CBS New York.com
HOUSTON (AP) — Most people have never heard of Harlem Renaissance Big Five.
Kareem Abdul-Jabbar is intent on changing that.
The 63-year-old Hall of Famer has co-written and is the executive producer of a documentary called “On the Shoulders of Giants.” It tells the story of the Harlem Rens, an all black professional basketball team that defeated the Original Celtics for the world basketball championship in the 1930s.
“The primary reason that I did it was because the early days of professional basketball are almost totally unknown now to the public because it happened so long ago,” Abdul-Jabbar, in town for the Final Four, said in an interview with The Associated Press. “There’s no footage. It’s just fallen through the cracks of history.”
The Rens, who competed from the 1920s until 1949, were named after Harlem’s Renaissance Casino and played in its second-story ballroom. Jazz greats including Count Basie and Cab Calloway played at halftime of the Rens’ games, and they’d come on again after the game for a dance that lasted until the wee hours of the morning.
They won more than 2,000 games, including 88 straight in 86 days in 1932-33.
Abdul-Jabbar, who was born and grew up in Harlem, said he didn’t learn of the Rens until the summer before his senior year in high school.
“When I was still in high school I knew that they were a very good team,” he said. “But I didn’t know their relationship to professional basketball until much later, after having played professional basketball.”
The movie is currently available on Comcast on demand but is set to be released on Netflix in May. It features music by artists including Chuck D of Public Enemy, will.i.am of the Black Eyed Peas and Herbie Hancock. Jamie Foxx narrates the film, and a star-studded list of people, including Spike Lee, Samuel L. Jackson, Carmelo Anthony, Charles Barkley and Bill Russell, appear in it.
He said it was easy to get so many people to lend a hand with the film.
“There are a lot of people who like the sport who I know and who have something relevant to say with regard to where the sport is today and where it’s come from,” Abdul-Jabbar said. “So I was able to get people to say a few things about what they knew about the Rens and give them a little bit of the recognition that they deserve.”

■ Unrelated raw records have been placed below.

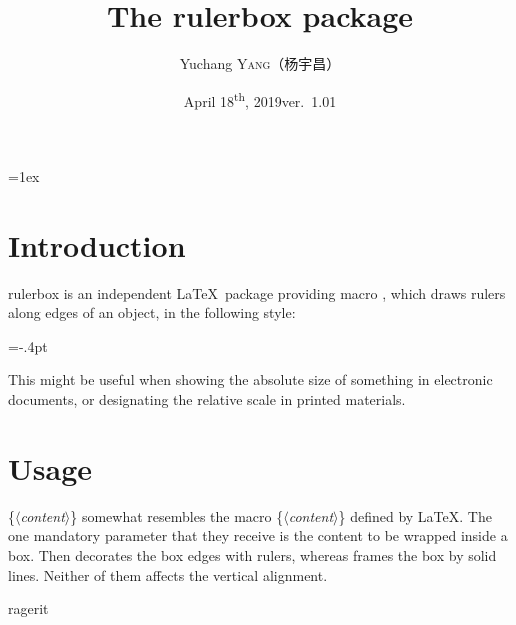 \documentclass[a4paper,11pt]{article}
\title{\hspace*{1cm}The \textsf{rulerbox} package\footnotemark[1]\hspace*{1cm}}
\author{Yuchang \textsc{Yang}{\fontspec{SimSun}（杨宇昌）\kern-5pt\footnotemark[2]}}
\date{April 18\textsuperscript{th}, 2019\qquad ver.~1.01}
\def\lan{\ensuremath{\langle}}
\def\ran{\ensuremath{\rangle}}
\def\param#1{\textrm{\lan\textit{#1}\ran}}
\def\texttt#1{{\ttfamily\color{darkmiku}#1}}
\begin{document}
\parskip=1ex


\section{Introduction}
	\textsf{rulerbox} is an independent \LaTeX\ package providing macro \texttt{\string{}}, which draws rulers along edges of an object, in the following style:\par
	\vskip-1mm
	\centerline{{=-.4pt}}
	\smallskip
	This might be useful when showing the absolute size of something in electronic documents, or designating the relative scale in printed materials.
	
\section{Usage}

	\texttt{\string{}\{\param{content}\}} somewhat resembles the macro \texttt{\string\fbox\{\param{content}\}} defined by \LaTeX. The one mandatory parameter that they receive is the content to be wrapped inside a box. Then \texttt{\string{}} decorates the box edges with rulers, whereas \texttt{\string\fbox} frames the box by solid lines. Neither of them affects the vertical alignment.\par
	\medskip
	\centerline{\fontsize{50}{50}\selectfont ragerit}
	
\end{document}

The documentary also features an interview with John “Wonder Boy” Isaacs, a Ren who died in 2009.
The impact of the Rens, who were enshrined into the Naismith Memorial Hall of Fame in 1963, is far reaching, and Abdul-Jabbar said even the late John Wooden, his coach at UCLA, was influenced by the team.
“Coaches would bring their staffs to watch them play so they could figure out a way teach the game,” Abdul-Jabbar said. “That’s how well they played the game. My own coach John Wooden, he played against them in the 1930s. He played for a professional team in Indianapolis. He remembered how they played and tried to incorporate some of their expertise in his coaching philosophy.”
Abdul-Jabbar was most struck by the obstacles the Rens had to overcome in playing in a time when America was segregated.
“They couldn’t travel like everyone else,” he said. “They couldn’t stay in hotels. There was no guarantee that would be able to eat at a restaurant, and sometimes people wouldn’t sell them gas because they were black. It was a very different time in this country and very difficult to be a person of color and try to function in America. Yet they dealt with all of that just for the opportunity to play basketball.”